# Records for this task
★ ★ ★ ★ ★ ★ ★

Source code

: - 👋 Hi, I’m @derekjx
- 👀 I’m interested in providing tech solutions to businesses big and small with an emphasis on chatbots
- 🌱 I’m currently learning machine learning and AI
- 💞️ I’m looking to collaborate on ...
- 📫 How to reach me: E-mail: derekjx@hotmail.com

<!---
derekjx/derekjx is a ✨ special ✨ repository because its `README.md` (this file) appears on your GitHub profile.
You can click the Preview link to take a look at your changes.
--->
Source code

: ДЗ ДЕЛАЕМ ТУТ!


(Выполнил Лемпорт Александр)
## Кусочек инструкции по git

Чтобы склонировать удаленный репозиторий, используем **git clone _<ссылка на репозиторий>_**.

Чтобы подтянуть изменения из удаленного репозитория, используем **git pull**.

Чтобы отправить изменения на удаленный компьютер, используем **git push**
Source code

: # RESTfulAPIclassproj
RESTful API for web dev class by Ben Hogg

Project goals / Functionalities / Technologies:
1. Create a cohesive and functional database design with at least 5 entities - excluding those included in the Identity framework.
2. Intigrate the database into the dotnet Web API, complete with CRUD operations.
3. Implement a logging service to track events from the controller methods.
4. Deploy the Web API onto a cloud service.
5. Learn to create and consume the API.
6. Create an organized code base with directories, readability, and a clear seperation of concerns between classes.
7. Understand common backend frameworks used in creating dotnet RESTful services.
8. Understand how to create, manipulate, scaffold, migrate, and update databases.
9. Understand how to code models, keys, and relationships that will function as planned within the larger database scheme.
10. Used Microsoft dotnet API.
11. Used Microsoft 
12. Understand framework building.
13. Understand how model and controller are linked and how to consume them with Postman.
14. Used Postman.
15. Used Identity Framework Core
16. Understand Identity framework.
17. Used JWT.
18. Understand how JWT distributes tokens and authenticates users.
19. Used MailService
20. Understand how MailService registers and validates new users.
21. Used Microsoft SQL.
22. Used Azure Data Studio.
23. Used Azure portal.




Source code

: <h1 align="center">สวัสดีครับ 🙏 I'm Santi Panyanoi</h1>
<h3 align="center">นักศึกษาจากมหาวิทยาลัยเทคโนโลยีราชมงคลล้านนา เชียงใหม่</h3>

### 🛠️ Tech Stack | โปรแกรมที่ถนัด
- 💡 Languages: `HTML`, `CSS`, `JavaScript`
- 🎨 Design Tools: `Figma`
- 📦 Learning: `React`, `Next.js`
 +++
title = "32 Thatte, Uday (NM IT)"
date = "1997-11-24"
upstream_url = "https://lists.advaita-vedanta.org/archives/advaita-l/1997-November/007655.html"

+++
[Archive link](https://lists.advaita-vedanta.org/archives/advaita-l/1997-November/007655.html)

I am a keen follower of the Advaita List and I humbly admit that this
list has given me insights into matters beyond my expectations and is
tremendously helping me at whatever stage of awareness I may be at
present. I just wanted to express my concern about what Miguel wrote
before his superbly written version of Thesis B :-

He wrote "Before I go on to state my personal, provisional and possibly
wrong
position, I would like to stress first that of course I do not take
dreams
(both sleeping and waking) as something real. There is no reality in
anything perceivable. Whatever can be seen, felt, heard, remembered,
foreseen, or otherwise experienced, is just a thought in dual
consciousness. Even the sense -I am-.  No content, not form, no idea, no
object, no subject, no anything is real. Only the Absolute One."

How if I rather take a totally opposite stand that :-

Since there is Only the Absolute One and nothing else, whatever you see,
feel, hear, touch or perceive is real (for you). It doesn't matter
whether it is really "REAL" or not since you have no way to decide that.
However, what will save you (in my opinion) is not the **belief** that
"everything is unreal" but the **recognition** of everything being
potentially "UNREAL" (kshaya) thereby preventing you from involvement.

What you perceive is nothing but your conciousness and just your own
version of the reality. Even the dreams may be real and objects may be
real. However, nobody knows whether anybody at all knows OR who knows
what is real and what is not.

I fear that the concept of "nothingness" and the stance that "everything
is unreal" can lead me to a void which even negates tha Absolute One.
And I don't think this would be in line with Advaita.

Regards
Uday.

★ ★ ★ ★ ★ ★ ★

# Instructions to follow
Show, from the entries above, every line that includes the string "Identity".

# Solution to this exercise
1. Create a cohesive and functional database design with at least 5 entities - excluding those included in the Identity framework.
15. Used Identity Framework Core
16. Understand Identity framework.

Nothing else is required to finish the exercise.